There you have it... I'm starting something fresh...I've been out of action for a while. I hope I can still do this right.
A lot of things have happened within the past several days. There were some bummers, but of course, there were some "number ones". (Bummers and number ones are two of the expressions I've picked up from the war novels that I've read. )
I thought everything between us would just expire from the face of the earth. I tried to keep myself busy, though to my disappointment, I found myself thinking of her.
I eventually got myself together and started to patch things up. With minimal success, I still lack the things that would make the ball rolling.
She's almost within my grasp again...due to the damage that I have experienced (which is of course my own fault to begin with) I began to reflect and learned that if I put faith and willpower in one bottle it'll be a potent combination, giving me opportunities and a lot of open doors.
There's just one more thing that I need to work on...and that is CONSISTENCY.

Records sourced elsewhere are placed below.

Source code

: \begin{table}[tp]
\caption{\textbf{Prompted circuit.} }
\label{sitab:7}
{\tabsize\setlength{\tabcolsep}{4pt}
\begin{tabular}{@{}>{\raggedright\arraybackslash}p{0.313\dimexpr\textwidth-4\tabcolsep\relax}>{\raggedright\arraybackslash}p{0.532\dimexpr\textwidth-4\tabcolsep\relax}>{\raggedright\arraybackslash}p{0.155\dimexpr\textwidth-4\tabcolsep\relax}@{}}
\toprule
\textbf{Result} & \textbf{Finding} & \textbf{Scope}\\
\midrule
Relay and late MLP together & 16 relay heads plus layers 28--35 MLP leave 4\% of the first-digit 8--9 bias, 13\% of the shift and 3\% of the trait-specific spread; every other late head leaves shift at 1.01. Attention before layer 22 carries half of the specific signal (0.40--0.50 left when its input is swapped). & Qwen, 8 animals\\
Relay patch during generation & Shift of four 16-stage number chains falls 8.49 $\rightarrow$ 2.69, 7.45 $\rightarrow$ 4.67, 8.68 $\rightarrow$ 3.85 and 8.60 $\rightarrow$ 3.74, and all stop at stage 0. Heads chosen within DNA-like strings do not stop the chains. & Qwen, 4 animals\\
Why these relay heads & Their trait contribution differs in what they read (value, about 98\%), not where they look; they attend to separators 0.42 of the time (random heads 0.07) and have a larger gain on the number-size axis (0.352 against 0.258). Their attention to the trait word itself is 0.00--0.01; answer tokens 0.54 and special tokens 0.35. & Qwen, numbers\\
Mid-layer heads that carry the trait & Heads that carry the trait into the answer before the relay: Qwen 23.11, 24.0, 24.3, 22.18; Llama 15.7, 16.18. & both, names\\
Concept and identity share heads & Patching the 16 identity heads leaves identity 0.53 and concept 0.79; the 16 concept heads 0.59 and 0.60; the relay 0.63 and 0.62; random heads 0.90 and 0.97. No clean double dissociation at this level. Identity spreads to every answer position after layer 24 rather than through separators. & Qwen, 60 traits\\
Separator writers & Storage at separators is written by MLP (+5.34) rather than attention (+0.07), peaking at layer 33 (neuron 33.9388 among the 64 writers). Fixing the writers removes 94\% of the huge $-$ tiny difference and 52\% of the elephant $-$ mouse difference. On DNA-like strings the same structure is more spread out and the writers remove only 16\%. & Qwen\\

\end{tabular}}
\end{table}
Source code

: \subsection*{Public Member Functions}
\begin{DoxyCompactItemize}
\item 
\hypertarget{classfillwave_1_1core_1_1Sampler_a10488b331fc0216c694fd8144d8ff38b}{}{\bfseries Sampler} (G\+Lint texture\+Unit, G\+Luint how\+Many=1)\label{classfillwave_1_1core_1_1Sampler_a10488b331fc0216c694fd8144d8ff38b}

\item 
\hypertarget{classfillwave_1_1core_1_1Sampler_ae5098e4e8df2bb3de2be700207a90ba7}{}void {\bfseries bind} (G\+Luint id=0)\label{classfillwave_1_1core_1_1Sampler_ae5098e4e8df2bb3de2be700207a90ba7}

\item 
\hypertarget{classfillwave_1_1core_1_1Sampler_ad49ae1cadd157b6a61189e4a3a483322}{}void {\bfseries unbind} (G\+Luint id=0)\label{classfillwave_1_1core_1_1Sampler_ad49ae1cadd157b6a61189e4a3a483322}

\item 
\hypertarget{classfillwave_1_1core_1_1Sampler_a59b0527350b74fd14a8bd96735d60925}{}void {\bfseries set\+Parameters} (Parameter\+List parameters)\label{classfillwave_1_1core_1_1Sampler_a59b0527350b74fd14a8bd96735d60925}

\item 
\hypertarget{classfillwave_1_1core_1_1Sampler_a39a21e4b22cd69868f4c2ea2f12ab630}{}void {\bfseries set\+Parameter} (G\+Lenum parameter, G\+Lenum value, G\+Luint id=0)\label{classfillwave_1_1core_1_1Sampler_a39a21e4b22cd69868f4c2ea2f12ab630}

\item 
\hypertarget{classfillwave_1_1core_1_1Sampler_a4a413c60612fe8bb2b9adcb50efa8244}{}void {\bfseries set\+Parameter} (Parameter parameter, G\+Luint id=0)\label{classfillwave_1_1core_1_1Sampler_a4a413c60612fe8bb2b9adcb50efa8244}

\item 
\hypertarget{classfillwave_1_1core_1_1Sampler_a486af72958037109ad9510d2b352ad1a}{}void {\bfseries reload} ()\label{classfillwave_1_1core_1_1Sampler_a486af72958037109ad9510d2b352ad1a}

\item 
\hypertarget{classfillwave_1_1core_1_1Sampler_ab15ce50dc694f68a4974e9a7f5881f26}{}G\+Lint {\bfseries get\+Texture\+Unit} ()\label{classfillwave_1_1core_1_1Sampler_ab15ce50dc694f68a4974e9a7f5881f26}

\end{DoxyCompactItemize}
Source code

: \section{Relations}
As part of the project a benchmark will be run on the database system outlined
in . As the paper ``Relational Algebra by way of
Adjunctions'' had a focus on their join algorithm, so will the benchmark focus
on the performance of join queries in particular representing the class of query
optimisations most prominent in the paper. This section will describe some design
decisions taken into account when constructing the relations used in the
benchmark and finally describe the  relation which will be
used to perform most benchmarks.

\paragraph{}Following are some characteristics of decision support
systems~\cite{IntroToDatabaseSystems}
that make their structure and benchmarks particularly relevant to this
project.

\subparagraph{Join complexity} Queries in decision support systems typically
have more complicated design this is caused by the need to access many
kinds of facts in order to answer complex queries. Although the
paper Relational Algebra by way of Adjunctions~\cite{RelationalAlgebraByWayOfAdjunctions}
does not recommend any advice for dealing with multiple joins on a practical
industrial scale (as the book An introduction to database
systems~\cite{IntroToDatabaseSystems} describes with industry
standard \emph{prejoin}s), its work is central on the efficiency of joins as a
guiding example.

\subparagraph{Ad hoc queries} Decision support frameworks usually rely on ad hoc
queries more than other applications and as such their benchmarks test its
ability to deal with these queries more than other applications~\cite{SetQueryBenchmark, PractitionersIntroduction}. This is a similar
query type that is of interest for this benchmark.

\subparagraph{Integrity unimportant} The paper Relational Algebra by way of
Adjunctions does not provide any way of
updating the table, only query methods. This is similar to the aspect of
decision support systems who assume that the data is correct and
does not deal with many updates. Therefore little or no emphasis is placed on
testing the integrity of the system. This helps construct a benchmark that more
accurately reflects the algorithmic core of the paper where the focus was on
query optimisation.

Without it I would just be another lonely person succumbing to sorrow and grief. I would eventually lose my sanity and throw everthing away.
Being with her (oh yeah, there were some time spent away from her as well) has taught me a lot of things...one sad fact is that I have encountered most of those things already and I never learned from it.
I'm feel good about the path that I'm taking right now. Hopefully I would see her in the crossroads again. If things go well, who knows, we might end up walking along the same path.
I want to hold her hand again...see her radiant smile...stroke her jet-black hair. It's only a matter of time.
There you have it folks...curtains fall.